Aria di dopoguerra, ottimismo e musical e, infine, anche un’Europa un po’ da operetta vista dallo sguardo americano. Sarà stata forse questa la formula vincente di Un americano a Parigi di Vincente Minnelli, che dal 9 giugno torna in sala restaurato con Cinema di Valerio De Paolis.

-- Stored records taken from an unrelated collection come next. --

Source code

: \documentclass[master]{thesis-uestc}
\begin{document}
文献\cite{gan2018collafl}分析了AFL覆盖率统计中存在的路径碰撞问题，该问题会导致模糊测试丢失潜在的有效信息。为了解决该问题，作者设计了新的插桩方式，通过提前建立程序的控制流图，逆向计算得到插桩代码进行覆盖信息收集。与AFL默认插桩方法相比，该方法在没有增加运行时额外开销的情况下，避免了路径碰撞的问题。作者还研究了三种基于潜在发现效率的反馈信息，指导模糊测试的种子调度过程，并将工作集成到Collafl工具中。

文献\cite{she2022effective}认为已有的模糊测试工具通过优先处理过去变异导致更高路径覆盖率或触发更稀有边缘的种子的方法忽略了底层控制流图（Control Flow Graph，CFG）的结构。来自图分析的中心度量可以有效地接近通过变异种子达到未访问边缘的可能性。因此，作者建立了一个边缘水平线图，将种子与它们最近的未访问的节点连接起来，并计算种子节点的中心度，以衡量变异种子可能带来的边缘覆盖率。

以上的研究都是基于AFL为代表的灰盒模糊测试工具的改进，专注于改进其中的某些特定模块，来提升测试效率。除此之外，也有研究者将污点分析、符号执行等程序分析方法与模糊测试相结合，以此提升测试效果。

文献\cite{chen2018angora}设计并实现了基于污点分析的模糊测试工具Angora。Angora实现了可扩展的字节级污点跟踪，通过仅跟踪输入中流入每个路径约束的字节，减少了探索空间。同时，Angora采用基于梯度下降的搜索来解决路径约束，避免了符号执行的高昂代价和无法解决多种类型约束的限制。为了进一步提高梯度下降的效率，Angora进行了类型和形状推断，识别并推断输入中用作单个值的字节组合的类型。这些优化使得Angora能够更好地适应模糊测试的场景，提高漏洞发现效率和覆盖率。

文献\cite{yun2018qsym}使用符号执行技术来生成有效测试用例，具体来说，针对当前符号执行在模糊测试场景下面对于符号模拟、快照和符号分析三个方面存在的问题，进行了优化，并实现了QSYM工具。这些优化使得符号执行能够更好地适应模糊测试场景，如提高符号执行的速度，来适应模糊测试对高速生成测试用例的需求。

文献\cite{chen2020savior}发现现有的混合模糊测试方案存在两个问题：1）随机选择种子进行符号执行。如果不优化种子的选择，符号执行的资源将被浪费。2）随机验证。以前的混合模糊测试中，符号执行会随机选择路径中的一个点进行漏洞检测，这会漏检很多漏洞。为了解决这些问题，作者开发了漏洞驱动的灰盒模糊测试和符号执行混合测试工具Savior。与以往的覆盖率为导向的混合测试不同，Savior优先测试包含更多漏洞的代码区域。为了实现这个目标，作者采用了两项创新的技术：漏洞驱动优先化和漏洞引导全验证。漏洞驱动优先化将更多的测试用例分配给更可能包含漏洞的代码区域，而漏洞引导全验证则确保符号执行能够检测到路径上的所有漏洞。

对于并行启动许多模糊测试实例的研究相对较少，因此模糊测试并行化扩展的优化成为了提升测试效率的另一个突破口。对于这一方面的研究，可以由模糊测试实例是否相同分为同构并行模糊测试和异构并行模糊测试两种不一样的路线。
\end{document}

Vincitore di sei premi Oscar (film, sceneggiatura, fotografia, costumi, scene e musiche) e considerato dall’American Film Institute tra i cento film americani più importanti della storia, l’indimenticabile musical di Minnelli è ricordato anche per le canzoni (cantate oltre che da Kelly anche dallo chansonnier Paul Guétary). Ovvero classici come Our Love Is Here To Stay, S’Wonderful, Embraceable You, Stairway To Paradise, I Got Rhythm. I balletti di Kelly, poi, davvero straordinari se si considera la fisicità massiccia del ballerino-attore-coreografo, sono ambientati in scenografie che richiamano i grandi quadri di impressionisti come Renoir, Monet e soprattutto Toulouse-Lautrec.
Opera di dolcissimo romanticismo e ispirazione visiva firmata da uno smagliante Vincente Minnelli, qui all’apice del proprio virtuosismo registico. Una scintillante giostra che il regista manipola a suo legittimo piacimento, un porta-gioie con meravigliose sequenze oniriche e un numero musicale conclusivo di quasi venti imponenti minuti girato con grazia e indicibile raffinatezza. Senza trascurare, inoltre, tutto il talento che gli sta attorno, a partire dai primordi: il film si ispira all’omonimo poema sinfonico (1928) di George Gershwin, le cui musiche (con parole del fratello Ira e aggiunte non accreditate di Saul Chaplin) reggono il vigoroso impianto stereofonico della meravigliosa operazione. Un luminoso modello di carezzevole sentimentalismo e irrefrenabile gioia di vivere.